Originally Posted by *Artymisia* 
I

If you are still rear-facing ignore the tether comment. the LATCH system has a top tether (above the seat on the rear dashboard) but only for forward facing. The only instances I know of where a rear-facing seat uses the tether is in Minivans or large SUVs where I think there is one on the floor.

You are EXTREMELY incorrect and offering dangerous advice.

All convertible Britaxes can be tethered RF and SHOULD be tethered RF, regardless of what kind of auto they are harnessed in, and regardless if seats are installed with a seatbelt or lower anchors.

OP, your seat has a tether coming out of the top of the carseat. It should be attached to an immovable point in front of the seat, using the D-ring that comes with your seat. Consult your manual.


----------



## ThreeBeans (Dec 2, 2006)

Quote:


Originally Posted by *njbeachgirl* 
the towel worked wonders. I now love my seat. Everything else about it is fabulous and Maya seems to like it too.

Next I am going to check out the tethers







Thanks all!!!

You do NOT NEED A TOWEL. Please take it out and install with the top tether


----------



## alegna (Jan 14, 2003)

Quote:


Originally Posted by *Artymisia* 
I have the decathlon which is similar. I've noticed that the incline of the seat makes a really big difference. We have a Saturn Aura and the baby seat sits almost vertically. My mother has a Honda Accord and it looks much more comfortable.

If you are still rear-facing ignore the tether comment. the LATCH system has a top tether (above the seat on the rear dashboard) but only for forward facing. The only instances I know of where a rear-facing seat uses the tether is in Minivans or large SUVs where I think there is one on the floor.

No, no no. Britax seats tether rear facing.

Much safer

-Angela


----------



## alegna (Jan 14, 2003)

Quote:


Originally Posted by *ThreeBeans* 
You do NOT NEED A TOWEL. Please take it out and install with the top tether

















:









-Angela


----------



## keriberry (May 27, 2007)

Tether it...get tether out of back pouch...unclip the D-ring at the end...locate immovable part of vehicle (usually seat track/leg of drivers or passengers seat...thread d ring through loop on the end...clip tether to it...tighten to proper angle...Voila! You can choose the best angle for you childs' age by tightening or loosening the tether!


----------



## kewpie-o (Jun 1, 2006)

A police officer who is certified to install car seats installed our Marathon and used a rolled up towel and did not tether it to the bottom of the front seat frame w/ the D ring.







:


----------



## keriberry (May 27, 2007)

Yes, I've heard of some telling parents to take off the RFing tether.
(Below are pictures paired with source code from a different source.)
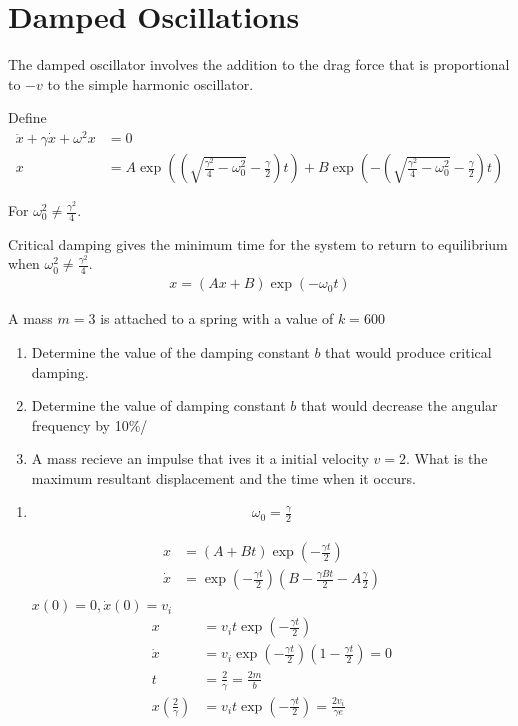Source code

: \documentclass[a4paper]{article}
\numberwithin{equation}{section}
\begin{document}
\section{Damped Oscillations}

The damped oscillator involves the addition to the drag force that is proportional to $-v$ to the simple harmonic oscillator.

Define
\begin{align}
    \ddot x+\gamma\dot x+\omega^2x&=0\\
    x &= A\exp(\left(\sqrt{\frac{\gamma^2}{4}-\omega_0^2}-\frac{\gamma}{2}\right)t) + B\exp(-\left(\sqrt{\frac{\gamma^2}{4}-\omega_0^2}-\frac{\gamma}{2}\right)t)
\end{align}

For $\omega_0^2\neq\frac{\gamma^2}{4}$.

Critical damping gives the minimum time for the system to return to equilibrium when $\omega_0^2\neq\frac{\gamma^2}{4}$.
\begin{align}
    x=(Ax+B)\exp(-\omega_0 t)
\end{align}

\begin{example}
    A mass $m=3$ is attached to a spring with a value of $k=600$
    \begin{enumerate}
        \item Determine the value of the damping constant $b$ that would produce critical damping.
        \item Determine the value of damping constant $b$ that would decrease the angular frequency by 10\%/
        \item A mass recieve an impulse that ives it a initial velocity $v=2$. What is the maximum resultant displacement and the time when it occurs.
    \end{enumerate}
\end{example}
\begin{sol}
    \begin{enumerate}
        \item \begin{align}
            \omega_0=\frac{\gamma}{2}
        \end{align}

        \begin{align}
            x &= (A+Bt)\exp(-\frac{\gamma t}{2})\\
            \dot x&= \exp(-\frac{\gamma t}{2})\left(B-\frac{\gamma Bt}{2}-A\frac{\gamma}{2}\right)\\
        \end{align}
        $x(0)=0, \dot x(0)=v_i$
        \begin{align}
            x &=v_i t\exp(-\frac{\gamma t}{2})\\
            \dot x &= v_i\exp(-\frac{\gamma t}{2})\left(1-\frac{\gamma t}{2}\right) = 0\\
            t &= \frac{2}{\gamma}=\frac{2m}{b}\\
            x\left(\frac{2}{\gamma}\right)&=v_it\exp(-\frac{\gamma t}{2})=\frac{2v_i}{\gamma e}
        \end{align}
    \end{enumerate}
\end{sol}
\end{document}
: It's IN the manual! Go ahead and get rid of that towel and add the tether. The MA is one of the easiest seats to install. You'll have it much safer afterward.


----------



## Synchro246 (Aug 8, 2005)

Do you have a picture of your seat installed?







:


----------



## All together ooky (Jun 3, 2004)

Please remove the towel and tether the seat to a non-movable point (like a front seat post). There are directions in the manual (Versa Tether). Britax does not recommend using towels or pool noodles. It is not neccessary.

Being able to rear-face tether is a great safety plus for the Britaxes. It prevents rebound and adds stability in side-impacts and roll-overs.


----------



## kewpie-o (Jun 1, 2006)

Okay - I tethered it to the bottom immovable part of the front seat just like the instructions say to do.

It makes me so irritated that a trained professional installed my car seat wrong.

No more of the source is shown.